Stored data

=== Begin Enclosure ===

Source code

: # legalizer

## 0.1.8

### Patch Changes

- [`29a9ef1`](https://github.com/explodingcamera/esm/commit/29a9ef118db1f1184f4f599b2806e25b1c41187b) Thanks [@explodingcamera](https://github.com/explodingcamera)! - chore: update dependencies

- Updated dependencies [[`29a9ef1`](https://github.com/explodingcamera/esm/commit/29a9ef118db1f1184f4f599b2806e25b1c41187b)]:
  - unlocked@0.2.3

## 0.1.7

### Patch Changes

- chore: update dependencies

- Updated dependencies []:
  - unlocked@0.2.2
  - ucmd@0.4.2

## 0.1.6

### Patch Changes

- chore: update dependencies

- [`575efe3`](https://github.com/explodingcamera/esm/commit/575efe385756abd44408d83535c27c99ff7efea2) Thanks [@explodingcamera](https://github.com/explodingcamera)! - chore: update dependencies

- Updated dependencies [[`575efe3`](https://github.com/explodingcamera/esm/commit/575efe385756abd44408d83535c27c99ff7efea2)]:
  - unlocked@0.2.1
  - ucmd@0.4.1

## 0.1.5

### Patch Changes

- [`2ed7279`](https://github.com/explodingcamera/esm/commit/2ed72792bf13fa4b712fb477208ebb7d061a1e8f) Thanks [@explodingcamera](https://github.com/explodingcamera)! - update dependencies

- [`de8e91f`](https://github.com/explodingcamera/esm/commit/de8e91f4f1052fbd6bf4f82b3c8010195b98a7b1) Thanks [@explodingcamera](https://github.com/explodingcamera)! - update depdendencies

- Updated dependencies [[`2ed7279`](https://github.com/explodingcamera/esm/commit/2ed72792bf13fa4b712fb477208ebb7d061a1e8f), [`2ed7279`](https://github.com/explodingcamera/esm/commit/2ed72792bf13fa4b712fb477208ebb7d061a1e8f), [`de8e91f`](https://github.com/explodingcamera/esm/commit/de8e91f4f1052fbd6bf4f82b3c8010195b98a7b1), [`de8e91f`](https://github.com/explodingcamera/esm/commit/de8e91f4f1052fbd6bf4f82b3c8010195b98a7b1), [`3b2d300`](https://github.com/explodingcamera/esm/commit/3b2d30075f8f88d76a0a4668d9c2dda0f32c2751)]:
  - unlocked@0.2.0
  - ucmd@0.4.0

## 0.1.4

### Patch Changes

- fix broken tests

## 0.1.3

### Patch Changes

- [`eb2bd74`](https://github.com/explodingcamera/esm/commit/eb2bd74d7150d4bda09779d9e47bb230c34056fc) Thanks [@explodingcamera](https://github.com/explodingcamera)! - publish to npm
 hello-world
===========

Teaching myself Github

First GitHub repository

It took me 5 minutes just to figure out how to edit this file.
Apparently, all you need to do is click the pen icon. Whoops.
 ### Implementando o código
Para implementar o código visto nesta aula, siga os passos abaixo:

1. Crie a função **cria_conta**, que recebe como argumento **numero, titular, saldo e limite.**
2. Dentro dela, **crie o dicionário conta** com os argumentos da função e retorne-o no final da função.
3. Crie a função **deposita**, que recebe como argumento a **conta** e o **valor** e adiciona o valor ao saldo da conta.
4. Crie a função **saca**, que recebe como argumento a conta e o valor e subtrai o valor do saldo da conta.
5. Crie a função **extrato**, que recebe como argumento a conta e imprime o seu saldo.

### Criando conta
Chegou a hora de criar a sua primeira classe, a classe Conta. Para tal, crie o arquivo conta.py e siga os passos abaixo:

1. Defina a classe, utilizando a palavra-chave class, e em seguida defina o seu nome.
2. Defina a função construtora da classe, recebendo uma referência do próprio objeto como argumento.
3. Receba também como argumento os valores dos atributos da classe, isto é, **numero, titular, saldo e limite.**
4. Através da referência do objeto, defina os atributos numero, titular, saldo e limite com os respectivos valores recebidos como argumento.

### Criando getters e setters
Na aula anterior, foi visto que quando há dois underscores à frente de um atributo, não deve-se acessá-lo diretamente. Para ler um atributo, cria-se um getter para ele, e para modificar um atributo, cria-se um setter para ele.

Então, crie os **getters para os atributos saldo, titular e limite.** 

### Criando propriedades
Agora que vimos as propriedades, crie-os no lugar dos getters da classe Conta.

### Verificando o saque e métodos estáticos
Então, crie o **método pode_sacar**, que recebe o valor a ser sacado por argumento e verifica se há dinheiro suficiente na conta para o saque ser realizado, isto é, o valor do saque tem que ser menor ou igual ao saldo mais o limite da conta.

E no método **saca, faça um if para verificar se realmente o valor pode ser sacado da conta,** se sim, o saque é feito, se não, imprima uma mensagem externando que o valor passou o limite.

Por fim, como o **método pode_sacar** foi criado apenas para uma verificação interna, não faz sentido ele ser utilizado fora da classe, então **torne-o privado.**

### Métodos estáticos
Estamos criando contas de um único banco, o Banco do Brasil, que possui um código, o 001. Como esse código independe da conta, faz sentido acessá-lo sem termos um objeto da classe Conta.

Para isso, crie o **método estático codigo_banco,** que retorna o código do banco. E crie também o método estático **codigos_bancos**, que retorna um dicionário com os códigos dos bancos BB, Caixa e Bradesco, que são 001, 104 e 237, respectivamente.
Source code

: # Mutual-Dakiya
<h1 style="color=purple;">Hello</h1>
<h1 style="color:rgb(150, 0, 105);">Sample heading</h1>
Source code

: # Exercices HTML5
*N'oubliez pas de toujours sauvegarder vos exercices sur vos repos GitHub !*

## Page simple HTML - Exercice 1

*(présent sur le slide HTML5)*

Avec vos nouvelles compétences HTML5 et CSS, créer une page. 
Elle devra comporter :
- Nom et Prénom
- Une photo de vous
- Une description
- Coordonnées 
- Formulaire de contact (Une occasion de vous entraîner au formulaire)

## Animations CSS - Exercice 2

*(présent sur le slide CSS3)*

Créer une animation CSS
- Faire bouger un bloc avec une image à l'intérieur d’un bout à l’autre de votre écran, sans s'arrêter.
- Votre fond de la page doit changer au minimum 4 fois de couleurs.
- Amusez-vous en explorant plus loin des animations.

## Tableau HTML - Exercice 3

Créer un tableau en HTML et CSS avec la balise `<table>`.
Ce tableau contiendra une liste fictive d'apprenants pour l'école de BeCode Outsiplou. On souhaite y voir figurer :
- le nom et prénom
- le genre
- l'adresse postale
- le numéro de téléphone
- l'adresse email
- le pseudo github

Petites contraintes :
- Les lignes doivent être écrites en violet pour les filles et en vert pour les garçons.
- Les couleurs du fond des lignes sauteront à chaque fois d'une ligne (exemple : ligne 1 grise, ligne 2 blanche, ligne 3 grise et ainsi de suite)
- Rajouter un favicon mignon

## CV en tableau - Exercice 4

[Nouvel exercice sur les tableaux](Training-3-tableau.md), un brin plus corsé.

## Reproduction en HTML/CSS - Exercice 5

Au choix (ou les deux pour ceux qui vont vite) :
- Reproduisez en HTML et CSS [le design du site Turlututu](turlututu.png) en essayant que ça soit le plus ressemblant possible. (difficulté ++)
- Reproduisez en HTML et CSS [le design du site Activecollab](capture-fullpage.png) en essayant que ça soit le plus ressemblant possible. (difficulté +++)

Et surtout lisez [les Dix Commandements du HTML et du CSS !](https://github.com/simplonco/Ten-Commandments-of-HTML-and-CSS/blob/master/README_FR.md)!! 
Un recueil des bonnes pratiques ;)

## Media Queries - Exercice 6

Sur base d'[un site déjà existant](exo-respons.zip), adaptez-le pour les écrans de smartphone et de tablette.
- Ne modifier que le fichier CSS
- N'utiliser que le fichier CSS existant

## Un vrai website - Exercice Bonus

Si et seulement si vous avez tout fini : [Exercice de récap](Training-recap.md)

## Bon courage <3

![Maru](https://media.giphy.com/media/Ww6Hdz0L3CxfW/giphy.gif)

=== End Enclosure ===

Work to be completed - Go through the data and copy each line exactly as it reads.

Response box -
Source code

: # legalizer

## 0.1.8

### Patch Changes

- [`29a9ef1`](https://github.com/explodingcamera/esm/commit/29a9ef118db1f1184f4f599b2806e25b1c41187b) Thanks [@explodingcamera](https://github.com/explodingcamera)! - chore: update dependencies

- Updated dependencies [[`29a9ef1`](https://github.com/explodingcamera/esm/commit/29a9ef118db1f1184f4f599b2806e25b1c41187b)]:
  - unlocked@0.2.3

## 0.1.7

### Patch Changes

- chore: update dependencies

- Updated dependencies []:
  - unlocked@0.2.2
  - ucmd@0.4.2

## 0.1.6

### Patch Changes

- chore: update dependencies

- [`575efe3`](https://github.com/explodingcamera/esm/commit/575efe385756abd44408d83535c27c99ff7efea2) Thanks [@explodingcamera](https://github.com/explodingcamera)! - chore: update dependencies

- Updated dependencies [[`575efe3`](https://github.com/explodingcamera/esm/commit/575efe385756abd44408d83535c27c99ff7efea2)]:
  - unlocked@0.2.1
  - ucmd@0.4.1

## 0.1.5

### Patch Changes

- [`2ed7279`](https://github.com/explodingcamera/esm/commit/2ed72792bf13fa4b712fb477208ebb7d061a1e8f) Thanks [@explodingcamera](https://github.com/explodingcamera)! - update dependencies

- [`de8e91f`](https://github.com/explodingcamera/esm/commit/de8e91f4f1052fbd6bf4f82b3c8010195b98a7b1) Thanks [@explodingcamera](https://github.com/explodingcamera)! - update depdendencies

- Updated dependencies [[`2ed7279`](https://github.com/explodingcamera/esm/commit/2ed72792bf13fa4b712fb477208ebb7d061a1e8f), [`2ed7279`](https://github.com/explodingcamera/esm/commit/2ed72792bf13fa4b712fb477208ebb7d061a1e8f), [`de8e91f`](https://github.com/explodingcamera/esm/commit/de8e91f4f1052fbd6bf4f82b3c8010195b98a7b1), [`de8e91f`](https://github.com/explodingcamera/esm/commit/de8e91f4f1052fbd6bf4f82b3c8010195b98a7b1), [`3b2d300`](https://github.com/explodingcamera/esm/commit/3b2d30075f8f88d76a0a4668d9c2dda0f32c2751)]:
  - unlocked@0.2.0
  - ucmd@0.4.0

## 0.1.4

### Patch Changes

- fix broken tests

## 0.1.3

### Patch Changes

- [`eb2bd74`](https://github.com/explodingcamera/esm/commit/eb2bd74d7150d4bda09779d9e47bb230c34056fc) Thanks [@explodingcamera](https://github.com/explodingcamera)! - publish to npm
 hello-world
===========

Teaching myself Github

First GitHub repository

It took me 5 minutes just to figure out how to edit this file.
Apparently, all you need to do is click the pen icon. Whoops.
 ### Implementando o código
Para implementar o código visto nesta aula, siga os passos abaixo:

1. Crie a função **cria_conta**, que recebe como argumento **numero, titular, saldo e limite.**
2. Dentro dela, **crie o dicionário conta** com os argumentos da função e retorne-o no final da função.
3. Crie a função **deposita**, que recebe como argumento a **conta** e o **valor** e adiciona o valor ao saldo da conta.
4. Crie a função **saca**, que recebe como argumento a conta e o valor e subtrai o valor do saldo da conta.
5. Crie a função **extrato**, que recebe como argumento a conta e imprime o seu saldo.

### Criando conta
Chegou a hora de criar a sua primeira classe, a classe Conta. Para tal, crie o arquivo conta.py e siga os passos abaixo:

1. Defina a classe, utilizando a palavra-chave class, e em seguida defina o seu nome.
2. Defina a função construtora da classe, recebendo uma referência do próprio objeto como argumento.
3. Receba também como argumento os valores dos atributos da classe, isto é, **numero, titular, saldo e limite.**
4. Através da referência do objeto, defina os atributos numero, titular, saldo e limite com os respectivos valores recebidos como argumento.

### Criando getters e setters
Na aula anterior, foi visto que quando há dois underscores à frente de um atributo, não deve-se acessá-lo diretamente. Para ler um atributo, cria-se um getter para ele, e para modificar um atributo, cria-se um setter para ele.

Então, crie os **getters para os atributos saldo, titular e limite.** 

### Criando propriedades
Agora que vimos as propriedades, crie-os no lugar dos getters da classe Conta.

### Verificando o saque e métodos estáticos
Então, crie o **método pode_sacar**, que recebe o valor a ser sacado por argumento e verifica se há dinheiro suficiente na conta para o saque ser realizado, isto é, o valor do saque tem que ser menor ou igual ao saldo mais o limite da conta.

E no método **saca, faça um if para verificar se realmente o valor pode ser sacado da conta,** se sim, o saque é feito, se não, imprima uma mensagem externando que o valor passou o limite.

Por fim, como o **método pode_sacar** foi criado apenas para uma verificação interna, não faz sentido ele ser utilizado fora da classe, então **torne-o privado.**

### Métodos estáticos
Estamos criando contas de um único banco, o Banco do Brasil, que possui um código, o 001. Como esse código independe da conta, faz sentido acessá-lo sem termos um objeto da classe Conta.

Para isso, crie o **método estático codigo_banco,** que retorna o código do banco. E crie também o método estático **codigos_bancos**, que retorna um dicionário com os códigos dos bancos BB, Caixa e Bradesco, que são 001, 104 e 237, respectivamente.
Source code

: # Mutual-Dakiya
<h1 style="color=purple;">Hello</h1>
<h1 style="color:rgb(150, 0, 105);">Sample heading</h1>
Source code

: # Exercices HTML5
*N'oubliez pas de toujours sauvegarder vos exercices sur vos repos GitHub !*

## Page simple HTML - Exercice 1

*(présent sur le slide HTML5)*

Avec vos nouvelles compétences HTML5 et CSS, créer une page. 
Elle devra comporter :
- Nom et Prénom
- Une photo de vous
- Une description
- Coordonnées 
- Formulaire de contact (Une occasion de vous entraîner au formulaire)

## Animations CSS - Exercice 2

*(présent sur le slide CSS3)*

Créer une animation CSS
- Faire bouger un bloc avec une image à l'intérieur d’un bout à l’autre de votre écran, sans s'arrêter.
- Votre fond de la page doit changer au minimum 4 fois de couleurs.
- Amusez-vous en explorant plus loin des animations.

## Tableau HTML - Exercice 3

Créer un tableau en HTML et CSS avec la balise `<table>`.
Ce tableau contiendra une liste fictive d'apprenants pour l'école de BeCode Outsiplou. On souhaite y voir figurer :
- le nom et prénom
- le genre
- l'adresse postale
- le numéro de téléphone
- l'adresse email
- le pseudo github

Petites contraintes :
- Les lignes doivent être écrites en violet pour les filles et en vert pour les garçons.
- Les couleurs du fond des lignes sauteront à chaque fois d'une ligne (exemple : ligne 1 grise, ligne 2 blanche, ligne 3 grise et ainsi de suite)
- Rajouter un favicon mignon

## CV en tableau - Exercice 4

[Nouvel exercice sur les tableaux](Training-3-tableau.md), un brin plus corsé.

## Reproduction en HTML/CSS - Exercice 5

Au choix (ou les deux pour ceux qui vont vite) :
- Reproduisez en HTML et CSS [le design du site Turlututu](turlututu.png) en essayant que ça soit le plus ressemblant possible. (difficulté ++)
- Reproduisez en HTML et CSS [le design du site Activecollab](capture-fullpage.png) en essayant que ça soit le plus ressemblant possible. (difficulté +++)

Et surtout lisez [les Dix Commandements du HTML et du CSS !](https://github.com/simplonco/Ten-Commandments-of-HTML-and-CSS/blob/master/README_FR.md)!! 
Un recueil des bonnes pratiques ;)

## Media Queries - Exercice 6

Sur base d'[un site déjà existant](exo-respons.zip), adaptez-le pour les écrans de smartphone et de tablette.
- Ne modifier que le fichier CSS
- N'utiliser que le fichier CSS existant

## Un vrai website - Exercice Bonus

Si et seulement si vous avez tout fini : [Exercice de récap](Training-recap.md)

## Bon courage <3

![Maru](https://media.giphy.com/media/Ww6Hdz0L3CxfW/giphy.gif)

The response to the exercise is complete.